Set down all of the data that follows word for word, without the images.

(Data for the task begins)

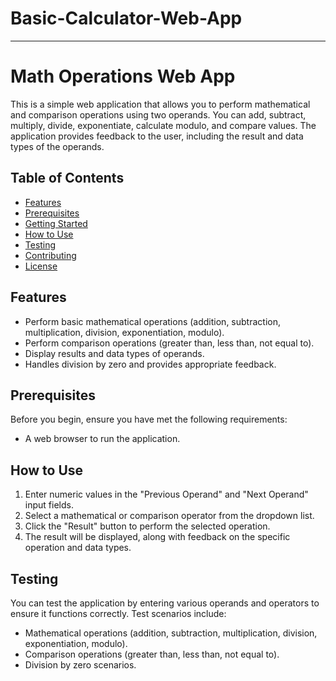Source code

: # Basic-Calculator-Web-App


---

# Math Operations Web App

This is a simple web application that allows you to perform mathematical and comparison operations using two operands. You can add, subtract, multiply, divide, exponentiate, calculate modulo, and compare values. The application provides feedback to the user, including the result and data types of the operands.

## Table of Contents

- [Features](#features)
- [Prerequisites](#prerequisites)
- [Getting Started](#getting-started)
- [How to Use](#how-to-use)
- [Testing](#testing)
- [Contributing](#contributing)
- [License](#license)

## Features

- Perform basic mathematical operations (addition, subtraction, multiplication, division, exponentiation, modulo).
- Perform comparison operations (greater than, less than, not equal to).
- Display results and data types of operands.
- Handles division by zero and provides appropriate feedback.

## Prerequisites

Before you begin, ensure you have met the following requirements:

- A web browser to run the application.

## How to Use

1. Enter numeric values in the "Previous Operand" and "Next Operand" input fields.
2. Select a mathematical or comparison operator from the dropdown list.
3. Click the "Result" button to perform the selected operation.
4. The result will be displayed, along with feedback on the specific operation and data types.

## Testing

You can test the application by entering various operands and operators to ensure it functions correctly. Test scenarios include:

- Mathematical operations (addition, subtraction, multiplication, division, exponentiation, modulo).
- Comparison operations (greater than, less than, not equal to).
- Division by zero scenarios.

(Data for the task ends)

> [Finished exercise]
Source code

: # Basic-Calculator-Web-App


---

# Math Operations Web App

This is a simple web application that allows you to perform mathematical and comparison operations using two operands. You can add, subtract, multiply, divide, exponentiate, calculate modulo, and compare values. The application provides feedback to the user, including the result and data types of the operands.

## Table of Contents

- [Features](#features)
- [Prerequisites](#prerequisites)
- [Getting Started](#getting-started)
- [How to Use](#how-to-use)
- [Testing](#testing)
- [Contributing](#contributing)
- [License](#license)

## Features

- Perform basic mathematical operations (addition, subtraction, multiplication, division, exponentiation, modulo).
- Perform comparison operations (greater than, less than, not equal to).
- Display results and data types of operands.
- Handles division by zero and provides appropriate feedback.

## Prerequisites

Before you begin, ensure you have met the following requirements:

- A web browser to run the application.

## How to Use

1. Enter numeric values in the "Previous Operand" and "Next Operand" input fields.
2. Select a mathematical or comparison operator from the dropdown list.
3. Click the "Result" button to perform the selected operation.
4. The result will be displayed, along with feedback on the specific operation and data types.

## Testing

You can test the application by entering various operands and operators to ensure it functions correctly. Test scenarios include:

- Mathematical operations (addition, subtraction, multiplication, division, exponentiation, modulo).
- Comparison operations (greater than, less than, not equal to).
- Division by zero scenarios.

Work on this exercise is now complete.